*** Opening of Exercise materials ***

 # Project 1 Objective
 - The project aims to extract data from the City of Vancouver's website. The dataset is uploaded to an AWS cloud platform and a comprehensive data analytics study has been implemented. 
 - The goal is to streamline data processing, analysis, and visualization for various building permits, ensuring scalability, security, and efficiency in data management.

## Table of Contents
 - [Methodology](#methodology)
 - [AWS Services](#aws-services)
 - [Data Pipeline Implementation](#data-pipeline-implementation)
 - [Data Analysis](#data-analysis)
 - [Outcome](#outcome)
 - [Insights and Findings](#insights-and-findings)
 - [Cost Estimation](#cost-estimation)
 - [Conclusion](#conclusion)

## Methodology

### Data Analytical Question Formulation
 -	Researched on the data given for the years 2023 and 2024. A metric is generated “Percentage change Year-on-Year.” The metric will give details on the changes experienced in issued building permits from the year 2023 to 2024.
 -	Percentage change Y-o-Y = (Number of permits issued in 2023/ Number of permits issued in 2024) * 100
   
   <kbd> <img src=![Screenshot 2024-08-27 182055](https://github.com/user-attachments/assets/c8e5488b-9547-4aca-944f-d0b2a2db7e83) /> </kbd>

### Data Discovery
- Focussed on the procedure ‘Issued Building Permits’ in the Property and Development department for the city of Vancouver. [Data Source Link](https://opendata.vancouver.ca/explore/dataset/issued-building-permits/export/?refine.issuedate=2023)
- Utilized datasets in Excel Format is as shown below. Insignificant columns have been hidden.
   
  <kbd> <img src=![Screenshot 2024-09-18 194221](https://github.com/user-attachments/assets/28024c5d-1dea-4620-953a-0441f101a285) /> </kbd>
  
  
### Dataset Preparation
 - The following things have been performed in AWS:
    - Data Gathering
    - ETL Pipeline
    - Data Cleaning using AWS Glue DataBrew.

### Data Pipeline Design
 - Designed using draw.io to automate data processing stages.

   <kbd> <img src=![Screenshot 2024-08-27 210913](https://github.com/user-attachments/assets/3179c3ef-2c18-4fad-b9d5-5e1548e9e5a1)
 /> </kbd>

*** Close of Exercise materials ***

◆ **What needs to be done**:
Write out all the entries once more, exactly.

◆ **Exercise response**:
 # Project 1 Objective
 - The project aims to extract data from the City of Vancouver's website. The dataset is uploaded to an AWS cloud platform and a comprehensive data analytics study has been implemented. 
 - The goal is to streamline data processing, analysis, and visualization for various building permits, ensuring scalability, security, and efficiency in data management.

## Table of Contents
 - [Methodology](#methodology)
 - [AWS Services](#aws-services)
 - [Data Pipeline Implementation](#data-pipeline-implementation)
 - [Data Analysis](#data-analysis)
 - [Outcome](#outcome)
 - [Insights and Findings](#insights-and-findings)
 - [Cost Estimation](#cost-estimation)
 - [Conclusion](#conclusion)

## Methodology

### Data Analytical Question Formulation
 -	Researched on the data given for the years 2023 and 2024. A metric is generated “Percentage change Year-on-Year.” The metric will give details on the changes experienced in issued building permits from the year 2023 to 2024.
 -	Percentage change Y-o-Y = (Number of permits issued in 2023/ Number of permits issued in 2024) * 100
   
   <kbd> <img src=![Screenshot 2024-08-27 182055](https://github.com/user-attachments/assets/c8e5488b-9547-4aca-944f-d0b2a2db7e83) /> </kbd>

### Data Discovery
- Focussed on the procedure ‘Issued Building Permits’ in the Property and Development department for the city of Vancouver. [Data Source Link](https://opendata.vancouver.ca/explore/dataset/issued-building-permits/export/?refine.issuedate=2023)
- Utilized datasets in Excel Format is as shown below. Insignificant columns have been hidden.
   
  <kbd> <img src=![Screenshot 2024-09-18 194221](https://github.com/user-attachments/assets/28024c5d-1dea-4620-953a-0441f101a285) /> </kbd>
  
  
### Dataset Preparation
 - The following things have been performed in AWS:
    - Data Gathering
    - ETL Pipeline
    - Data Cleaning using AWS Glue DataBrew.

### Data Pipeline Design
 - Designed using draw.io to automate data processing stages.

   <kbd> <img src=![Screenshot 2024-08-27 210913](https://github.com/user-attachments/assets/3179c3ef-2c18-4fad-b9d5-5e1548e9e5a1)
 /> </kbd>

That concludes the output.